Criminal Justice

Iowa Places Limits on Civil Asset Forfeiture Practices

Iowa became the latest state to improve its civil asset forfeiture laws. In many states across the country, government agencies need merely a preponderance of evidence to obtain a judgment of forfeiture over someone’s property. This can allow government agencies to seize and forfeit an individual’s property even when that individual may have never been convicted or even charged with a crime. However, the Iowa legislature and Governor Terry Branstad passed Senate File 446, which will reform the state’s civil asset forfeiture process while also providing greater protection for innocent property owners.

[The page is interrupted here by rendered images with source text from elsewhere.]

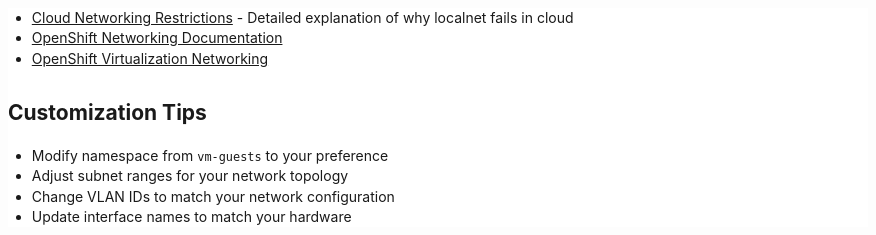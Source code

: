 - [Cloud Networking Restrictions](./cloud-networking-restrictions.md) - Detailed explanation of why localnet fails in cloud
- [OpenShift Networking Documentation](https://docs.redhat.com/en/documentation/openshift_container_platform/4.18/html/networking/multiple-networks)
- [OpenShift Virtualization Networking](https://docs.redhat.com/en/documentation/openshift_virtualization/)

## Customization Tips

- Modify namespace from `vm-guests` to your preference
- Adjust subnet ranges for your network topology
- Change VLAN IDs to match your network configuration
- Update interface names to match your hardware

Civil asset forfeiture is a tool many law enforcement agencies use to combat criminal enterprises. However, there needs to be a balance between holding criminals accountable while also protecting individuals from an overreach of government. SF 446 lays out several important reforms for Iowa’s forfeiture process. One of the biggest reforms would abolish the use of civil asset forfeiture to seize and subsequently forfeit property valued at less than $5,000 unless the individual is convicted of a crime. This would address a major problem with current practices. Expensive legal fees can often be a deterrent that prevents owners from fighting to prove their property was not an instrumentality of a crime. The bill raises the standard of proof for seizures and forfeitures where the value of the property is $5,000 or greater from a preponderance of evidence to clear and convincing evidence. Finally, the bill creates new requirements that government agencies must report and maintain records for seized property. This includes the amount of property acquired by the agency and an itemized list of the specific expenditures made with amounts gained from the sale of the property, which is retained by the agency.

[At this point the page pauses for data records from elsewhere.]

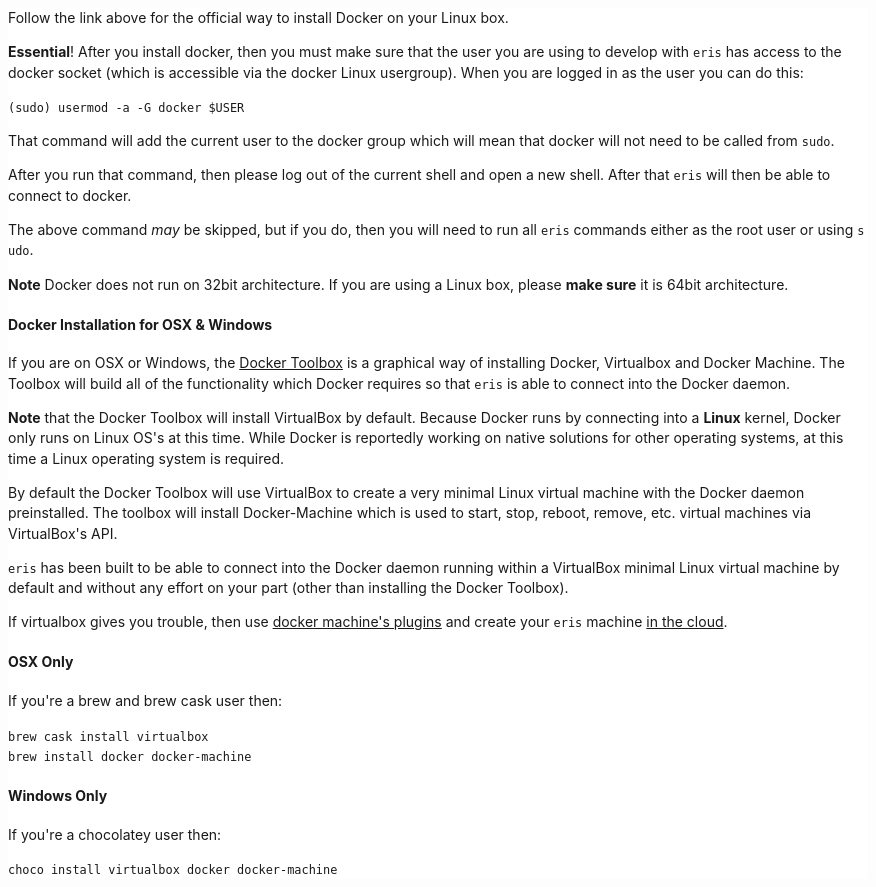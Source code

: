 Follow the link above for the official way to install Docker on your Linux box.

**Essential**! After you install docker, then you must make sure that the user you are using to develop with `eris` has access to the docker socket (which is accessible via the docker Linux usergroup). When you are logged in as the user you can do this:

```
(sudo) usermod -a -G docker $USER
```

That command will add the current user to the docker group which will mean that docker will not need to be called from `sudo`.

After you run that command, then please log out of the current shell and open a new shell. After that `eris` will then be able to connect to docker.

The above command *may* be skipped, but if you do, then you will need to run all `eris` commands either as the root user or using `sudo`.

**Note** Docker does not run on 32bit architecture. If you are using a Linux box, please **make sure** it is 64bit architecture.

#### Docker Installation for OSX & Windows

If you are on OSX or Windows, the [Docker Toolbox](https://www.docker.com/toolbox) is a graphical way of installing Docker, Virtualbox and Docker Machine. The Toolbox will build all of the functionality which Docker requires so that `eris` is able to connect into the Docker daemon.

**Note** that the Docker Toolbox will install VirtualBox by default. Because Docker runs by connecting into a **Linux** kernel, Docker only runs on Linux OS's at this time. While Docker is reportedly working on native solutions for other operating systems, at this time a Linux operating system is required.

By default the Docker Toolbox will use VirtualBox to create a very minimal Linux virtual machine with the Docker daemon preinstalled. The toolbox will install Docker-Machine which is used to start, stop, reboot, remove, etc. virtual machines via VirtualBox's API.

`eris` has been built to be able to connect into the Docker daemon running within a VirtualBox minimal Linux virtual machine by default and without any effort on your part (other than installing the Docker Toolbox).

If virtualbox gives you trouble, then use [docker machine's plugins](https://github.com/docker/machine/blob/master/docs/AVAILABLE_DRIVER_PLUGINS.md) and create your `eris` machine [in the cloud](../chaindeploying/).

#### OSX Only

If you're a brew and brew cask user then:

```
brew cask install virtualbox
brew install docker docker-machine
```

#### Windows Only

If you're a chocolatey user then:

```
choco install virtualbox docker docker-machine
```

Iowa has taken significant steps to make sure citizens’ private property rights are protected. The provisions have improved reporting requirements and also raised the burden of proof for the government to take property. Several provisions of the law contain provisions of the ALEC models Asset Forfeiture Process and Private Property Protection Act and The Reporting of Seizure and Forfeiture Act. Although SF 446 does not completely abolish civil asset forfeiture, it a major step to better protect individual property rights.